In any EEA Member State other than Norway, this communication is only addressed
to and is only directed at qualified investors in that Member State within the
meaning of the EU Prospectus Regulation, i.e. only to investors who can receive
the offer without an approved prospectus in such EEA Member State.

This communication is only being distributed to and is only directed at persons
in the United Kingdom that are "qualified investors" within the meaning of the
EU Prospectus Regulation as it forms part of English law by virtue of the
European Union (Withdrawal) Act 2018 and that are (i) investment professionals
falling within Article 19(5) of the Financial Services and Markets Act 2000
(Financial Promotion) Order 2005, as amended (the "Order") or (ii) high net
worth entities, and other persons to whom this announcement may lawfully be
communicated, falling within Article 49(2)(a) to (d) of the Order (all such
persons together being referred to as "relevant persons"). This communication
must not be acted on or relied on by persons who are not relevant persons. Any
investment or investment activity to which this communication relates is
available only to relevant persons and will be engaged in only with relevant
persons. Persons distributing this communication must satisfy themselves that it
is lawful to do so.

This announcement is made by, and is the responsibility of, the Company. The
Manager and its affiliates are acting exclusively for the Company and no-one
else in connection with the transactions described in this announcement. They
will not regard any other person as their respective clients in relation to the
transactions described in this announcement and will not be responsible to
anyone other than the Company, for providing the protections afforded to their
respective clients, nor for providing advice in relation to the transactions
described in this announcement, the contents of this announcement or any
transaction, arrangement or other matter referred to herein.

In connection with the transaction described in this announcement, the Manager
and any of its affiliates, acting as investors for their own accounts, may
subscribe for or purchase securities and in that capacity may retain, purchase,
sell, offer to sell or otherwise deal for their own accounts in such securities
of the Company or related investments in connection with the transactions
described in this announcement or otherwise. Accordingly, references in any
subscription materials to the securities being issued, offered, subscribed,
acquired, placed or otherwise dealt in should be read as including any issue or
offer to, or subscription, acquisition, placing or dealing by, the Manager and
any of its affiliates acting as investors for their own accounts. The Manager
does not intend to disclose the extent of any such investment or transactions
otherwise than in accordance with any legal or regulatory obligations to do so.

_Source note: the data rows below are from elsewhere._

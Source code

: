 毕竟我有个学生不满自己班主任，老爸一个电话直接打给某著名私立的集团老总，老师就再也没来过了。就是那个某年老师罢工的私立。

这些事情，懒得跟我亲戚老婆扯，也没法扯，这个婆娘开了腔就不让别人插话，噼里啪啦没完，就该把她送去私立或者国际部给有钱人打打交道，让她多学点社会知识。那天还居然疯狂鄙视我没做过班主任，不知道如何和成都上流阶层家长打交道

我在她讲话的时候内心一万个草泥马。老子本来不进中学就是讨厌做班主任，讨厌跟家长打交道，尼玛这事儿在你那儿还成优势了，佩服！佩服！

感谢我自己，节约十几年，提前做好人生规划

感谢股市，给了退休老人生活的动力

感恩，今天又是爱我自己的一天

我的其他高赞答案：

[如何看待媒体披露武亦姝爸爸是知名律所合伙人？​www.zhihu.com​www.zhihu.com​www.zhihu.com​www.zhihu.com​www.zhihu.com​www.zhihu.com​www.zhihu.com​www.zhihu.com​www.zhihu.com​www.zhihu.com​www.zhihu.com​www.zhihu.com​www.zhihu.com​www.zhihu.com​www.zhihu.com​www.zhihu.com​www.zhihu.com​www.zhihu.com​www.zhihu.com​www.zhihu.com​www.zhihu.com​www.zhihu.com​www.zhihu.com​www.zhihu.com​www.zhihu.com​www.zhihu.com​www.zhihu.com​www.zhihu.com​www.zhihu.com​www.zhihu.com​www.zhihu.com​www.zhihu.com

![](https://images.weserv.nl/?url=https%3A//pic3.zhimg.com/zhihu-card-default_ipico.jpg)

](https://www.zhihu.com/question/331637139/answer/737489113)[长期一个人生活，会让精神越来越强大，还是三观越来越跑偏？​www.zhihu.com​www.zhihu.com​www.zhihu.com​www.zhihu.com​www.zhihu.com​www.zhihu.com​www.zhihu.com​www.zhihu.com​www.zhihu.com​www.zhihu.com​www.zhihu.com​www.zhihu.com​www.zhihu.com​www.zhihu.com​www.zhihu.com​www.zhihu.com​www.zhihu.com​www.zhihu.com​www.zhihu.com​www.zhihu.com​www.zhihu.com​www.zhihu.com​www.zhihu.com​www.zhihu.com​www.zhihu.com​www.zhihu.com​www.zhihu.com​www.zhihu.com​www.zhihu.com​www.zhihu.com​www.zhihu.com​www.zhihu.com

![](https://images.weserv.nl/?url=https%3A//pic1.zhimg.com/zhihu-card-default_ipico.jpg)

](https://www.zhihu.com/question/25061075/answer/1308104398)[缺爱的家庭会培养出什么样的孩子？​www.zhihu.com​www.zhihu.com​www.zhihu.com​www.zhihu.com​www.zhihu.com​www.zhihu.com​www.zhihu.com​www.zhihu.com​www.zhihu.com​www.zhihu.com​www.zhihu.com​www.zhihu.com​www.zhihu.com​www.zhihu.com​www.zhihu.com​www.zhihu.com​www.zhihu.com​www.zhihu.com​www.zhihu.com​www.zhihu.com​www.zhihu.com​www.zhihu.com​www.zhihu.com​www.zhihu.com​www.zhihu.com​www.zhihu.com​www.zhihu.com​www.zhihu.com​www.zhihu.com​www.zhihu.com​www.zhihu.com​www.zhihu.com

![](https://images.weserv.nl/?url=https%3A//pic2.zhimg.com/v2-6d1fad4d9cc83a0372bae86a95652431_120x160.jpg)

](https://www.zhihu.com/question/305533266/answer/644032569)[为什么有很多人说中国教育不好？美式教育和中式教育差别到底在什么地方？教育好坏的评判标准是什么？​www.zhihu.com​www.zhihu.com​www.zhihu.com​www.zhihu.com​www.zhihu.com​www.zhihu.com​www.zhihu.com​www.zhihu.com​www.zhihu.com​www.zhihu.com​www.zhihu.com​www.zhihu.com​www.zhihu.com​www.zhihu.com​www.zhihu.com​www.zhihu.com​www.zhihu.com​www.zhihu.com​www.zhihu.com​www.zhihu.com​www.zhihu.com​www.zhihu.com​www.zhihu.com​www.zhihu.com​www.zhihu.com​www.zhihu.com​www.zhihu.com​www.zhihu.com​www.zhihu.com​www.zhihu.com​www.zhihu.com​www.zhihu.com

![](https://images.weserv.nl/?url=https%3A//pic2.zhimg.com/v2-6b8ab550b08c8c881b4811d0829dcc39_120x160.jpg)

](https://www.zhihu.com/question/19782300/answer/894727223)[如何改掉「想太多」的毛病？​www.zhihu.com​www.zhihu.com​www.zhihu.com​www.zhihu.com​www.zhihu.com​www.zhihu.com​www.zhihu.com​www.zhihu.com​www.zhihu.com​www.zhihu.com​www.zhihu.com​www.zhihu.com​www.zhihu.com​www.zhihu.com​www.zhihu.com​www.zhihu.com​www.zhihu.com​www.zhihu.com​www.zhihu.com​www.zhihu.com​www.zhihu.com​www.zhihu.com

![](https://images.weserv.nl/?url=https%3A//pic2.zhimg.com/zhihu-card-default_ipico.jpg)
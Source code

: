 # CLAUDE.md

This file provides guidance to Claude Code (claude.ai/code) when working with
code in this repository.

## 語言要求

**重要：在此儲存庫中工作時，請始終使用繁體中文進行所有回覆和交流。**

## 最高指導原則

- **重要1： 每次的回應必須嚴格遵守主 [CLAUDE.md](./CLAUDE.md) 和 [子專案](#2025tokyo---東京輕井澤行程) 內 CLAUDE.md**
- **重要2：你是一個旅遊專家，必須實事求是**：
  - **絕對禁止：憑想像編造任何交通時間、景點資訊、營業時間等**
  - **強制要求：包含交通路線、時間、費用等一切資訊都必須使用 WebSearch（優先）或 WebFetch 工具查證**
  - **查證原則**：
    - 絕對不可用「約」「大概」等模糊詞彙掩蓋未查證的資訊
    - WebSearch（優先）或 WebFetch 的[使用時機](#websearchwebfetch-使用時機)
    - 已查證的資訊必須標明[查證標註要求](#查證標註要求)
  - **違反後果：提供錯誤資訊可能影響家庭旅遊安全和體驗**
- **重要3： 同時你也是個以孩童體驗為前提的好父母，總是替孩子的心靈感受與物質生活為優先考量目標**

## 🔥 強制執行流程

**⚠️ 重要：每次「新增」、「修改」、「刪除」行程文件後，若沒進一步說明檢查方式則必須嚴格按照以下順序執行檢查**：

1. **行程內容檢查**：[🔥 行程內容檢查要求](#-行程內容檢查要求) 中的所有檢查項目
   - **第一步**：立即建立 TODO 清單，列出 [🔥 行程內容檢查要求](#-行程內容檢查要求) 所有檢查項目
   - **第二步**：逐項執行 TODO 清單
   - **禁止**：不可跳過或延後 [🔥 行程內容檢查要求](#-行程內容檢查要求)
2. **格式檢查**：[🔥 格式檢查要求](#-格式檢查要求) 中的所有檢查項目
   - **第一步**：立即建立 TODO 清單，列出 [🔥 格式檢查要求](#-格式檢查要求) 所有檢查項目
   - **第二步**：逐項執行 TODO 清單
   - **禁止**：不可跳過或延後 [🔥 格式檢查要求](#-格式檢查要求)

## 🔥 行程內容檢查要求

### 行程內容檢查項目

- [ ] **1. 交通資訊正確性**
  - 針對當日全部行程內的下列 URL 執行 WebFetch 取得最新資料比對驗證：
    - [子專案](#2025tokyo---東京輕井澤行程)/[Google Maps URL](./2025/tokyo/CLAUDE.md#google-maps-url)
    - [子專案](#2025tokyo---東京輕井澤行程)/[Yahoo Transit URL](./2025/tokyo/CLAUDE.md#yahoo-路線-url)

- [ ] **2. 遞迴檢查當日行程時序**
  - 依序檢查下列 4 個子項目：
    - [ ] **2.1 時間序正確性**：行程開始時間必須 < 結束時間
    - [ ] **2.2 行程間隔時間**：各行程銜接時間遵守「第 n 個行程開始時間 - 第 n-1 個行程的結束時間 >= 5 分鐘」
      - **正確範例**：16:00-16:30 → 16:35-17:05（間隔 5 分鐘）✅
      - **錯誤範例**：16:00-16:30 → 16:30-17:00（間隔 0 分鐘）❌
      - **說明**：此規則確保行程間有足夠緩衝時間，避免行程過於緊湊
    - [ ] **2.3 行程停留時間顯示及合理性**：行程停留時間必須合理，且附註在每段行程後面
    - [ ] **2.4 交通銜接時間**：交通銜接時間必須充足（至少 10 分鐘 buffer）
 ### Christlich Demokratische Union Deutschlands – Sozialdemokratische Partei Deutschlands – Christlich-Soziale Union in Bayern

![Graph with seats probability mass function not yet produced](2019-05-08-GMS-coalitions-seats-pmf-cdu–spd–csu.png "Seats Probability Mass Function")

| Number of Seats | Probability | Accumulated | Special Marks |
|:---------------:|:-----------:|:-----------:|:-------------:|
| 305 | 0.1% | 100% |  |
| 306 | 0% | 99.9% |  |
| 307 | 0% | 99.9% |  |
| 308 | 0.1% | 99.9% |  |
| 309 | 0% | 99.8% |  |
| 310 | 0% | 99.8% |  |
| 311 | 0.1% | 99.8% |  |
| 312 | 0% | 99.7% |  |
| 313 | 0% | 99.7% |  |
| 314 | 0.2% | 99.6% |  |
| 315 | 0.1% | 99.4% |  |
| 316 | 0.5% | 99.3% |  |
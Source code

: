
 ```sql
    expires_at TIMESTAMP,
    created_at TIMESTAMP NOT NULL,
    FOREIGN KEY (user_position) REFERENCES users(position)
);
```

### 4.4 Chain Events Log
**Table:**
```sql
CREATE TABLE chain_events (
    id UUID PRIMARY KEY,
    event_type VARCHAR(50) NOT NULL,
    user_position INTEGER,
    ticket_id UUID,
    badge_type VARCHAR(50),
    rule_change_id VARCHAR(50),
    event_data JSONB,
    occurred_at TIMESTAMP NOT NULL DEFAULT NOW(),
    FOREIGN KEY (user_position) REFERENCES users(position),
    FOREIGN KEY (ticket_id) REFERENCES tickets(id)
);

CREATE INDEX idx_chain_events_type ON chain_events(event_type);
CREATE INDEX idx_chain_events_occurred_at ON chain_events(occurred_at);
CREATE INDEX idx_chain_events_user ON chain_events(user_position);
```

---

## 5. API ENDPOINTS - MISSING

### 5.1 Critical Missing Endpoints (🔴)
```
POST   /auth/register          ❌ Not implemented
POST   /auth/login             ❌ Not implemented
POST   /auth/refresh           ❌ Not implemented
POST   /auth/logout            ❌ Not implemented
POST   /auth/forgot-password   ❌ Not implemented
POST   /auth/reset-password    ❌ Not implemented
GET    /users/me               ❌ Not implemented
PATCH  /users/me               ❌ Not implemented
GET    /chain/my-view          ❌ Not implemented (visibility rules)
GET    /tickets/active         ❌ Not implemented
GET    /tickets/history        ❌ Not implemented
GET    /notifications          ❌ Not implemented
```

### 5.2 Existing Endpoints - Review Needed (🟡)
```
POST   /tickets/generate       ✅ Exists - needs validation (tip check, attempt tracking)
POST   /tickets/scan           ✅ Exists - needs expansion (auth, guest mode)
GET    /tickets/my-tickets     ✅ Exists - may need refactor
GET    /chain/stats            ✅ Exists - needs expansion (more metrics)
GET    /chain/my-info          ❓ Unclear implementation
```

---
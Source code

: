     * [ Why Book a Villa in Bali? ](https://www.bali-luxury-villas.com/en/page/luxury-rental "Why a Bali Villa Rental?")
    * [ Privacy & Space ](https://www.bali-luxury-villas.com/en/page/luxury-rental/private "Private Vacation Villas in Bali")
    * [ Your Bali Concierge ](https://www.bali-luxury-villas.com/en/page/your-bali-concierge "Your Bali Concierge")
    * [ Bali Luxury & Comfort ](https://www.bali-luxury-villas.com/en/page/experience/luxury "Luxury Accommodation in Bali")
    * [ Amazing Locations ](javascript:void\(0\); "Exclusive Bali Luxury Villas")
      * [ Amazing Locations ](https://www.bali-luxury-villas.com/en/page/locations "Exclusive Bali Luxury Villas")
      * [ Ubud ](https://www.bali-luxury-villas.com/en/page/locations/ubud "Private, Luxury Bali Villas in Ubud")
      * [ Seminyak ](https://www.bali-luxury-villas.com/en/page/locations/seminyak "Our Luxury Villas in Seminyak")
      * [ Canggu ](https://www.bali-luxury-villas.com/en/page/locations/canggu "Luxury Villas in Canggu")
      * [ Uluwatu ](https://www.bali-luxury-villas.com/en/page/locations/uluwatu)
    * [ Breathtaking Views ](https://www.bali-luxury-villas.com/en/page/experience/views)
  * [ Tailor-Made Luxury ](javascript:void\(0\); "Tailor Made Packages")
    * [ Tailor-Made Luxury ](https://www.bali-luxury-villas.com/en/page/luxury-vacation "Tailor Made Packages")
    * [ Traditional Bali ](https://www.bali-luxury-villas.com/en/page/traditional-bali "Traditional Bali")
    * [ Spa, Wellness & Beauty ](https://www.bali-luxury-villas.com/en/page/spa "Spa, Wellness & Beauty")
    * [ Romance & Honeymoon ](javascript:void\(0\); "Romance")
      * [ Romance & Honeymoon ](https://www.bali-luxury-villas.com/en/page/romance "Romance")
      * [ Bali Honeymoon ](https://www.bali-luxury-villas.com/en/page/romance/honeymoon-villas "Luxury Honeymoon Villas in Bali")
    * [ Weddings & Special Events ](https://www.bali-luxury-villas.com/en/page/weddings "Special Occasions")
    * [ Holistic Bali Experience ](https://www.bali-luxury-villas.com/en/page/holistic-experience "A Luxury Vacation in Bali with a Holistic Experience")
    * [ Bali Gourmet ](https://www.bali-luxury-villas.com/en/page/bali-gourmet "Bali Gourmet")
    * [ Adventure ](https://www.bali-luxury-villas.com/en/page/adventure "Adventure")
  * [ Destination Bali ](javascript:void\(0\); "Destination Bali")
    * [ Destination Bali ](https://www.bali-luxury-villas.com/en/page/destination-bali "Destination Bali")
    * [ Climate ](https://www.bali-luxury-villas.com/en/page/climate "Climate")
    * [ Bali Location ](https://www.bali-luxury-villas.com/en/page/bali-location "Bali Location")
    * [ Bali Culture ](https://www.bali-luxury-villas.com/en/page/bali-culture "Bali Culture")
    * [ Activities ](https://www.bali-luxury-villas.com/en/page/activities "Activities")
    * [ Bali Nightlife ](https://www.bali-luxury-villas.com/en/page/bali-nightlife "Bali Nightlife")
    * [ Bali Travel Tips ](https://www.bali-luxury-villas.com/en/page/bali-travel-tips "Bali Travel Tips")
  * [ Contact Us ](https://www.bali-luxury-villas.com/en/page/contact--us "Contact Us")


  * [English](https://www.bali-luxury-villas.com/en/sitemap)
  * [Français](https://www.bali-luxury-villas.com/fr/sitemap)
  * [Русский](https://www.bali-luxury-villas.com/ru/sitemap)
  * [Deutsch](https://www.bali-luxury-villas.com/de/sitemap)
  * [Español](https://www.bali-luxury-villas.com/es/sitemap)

Matters discussed in this announcement may constitute forward-looking
statements. Forward-looking statements are statements that are not historical
facts and may be identified by words such as "believe", "aim", "expect",
"anticipate", "intend", "estimate", "will", "may", "continue", "should" and
similar expressions. The forward-looking statements in this release are based
upon various assumptions, many of which are based, in turn, upon further
assumptions. Although the Company believes that these assumptions were
reasonable when made, these assumptions are inherently subject to significant
known and unknown risks, uncertainties, contingencies, and other important
factors which are difficult or impossible to predict and are beyond its control.
Such risks, uncertainties, contingencies, and other important factors could
cause actual events to differ materially from the expectations expressed or
implied in this release by such forward-looking statements. Forward-looking
statements speak only as of the date they are made and cannot be relied upon as
a guide to future performance. The Company, the Manager and their respective
affiliates expressly disclaims any obligation or undertaking to update, review
or revise any forward-looking statement contained in this announcement whether
as a result of new information, future developments or otherwise. The
information, opinions and forward-looking statements contained in this
announcement speak only as at its date and are subject to change without notice.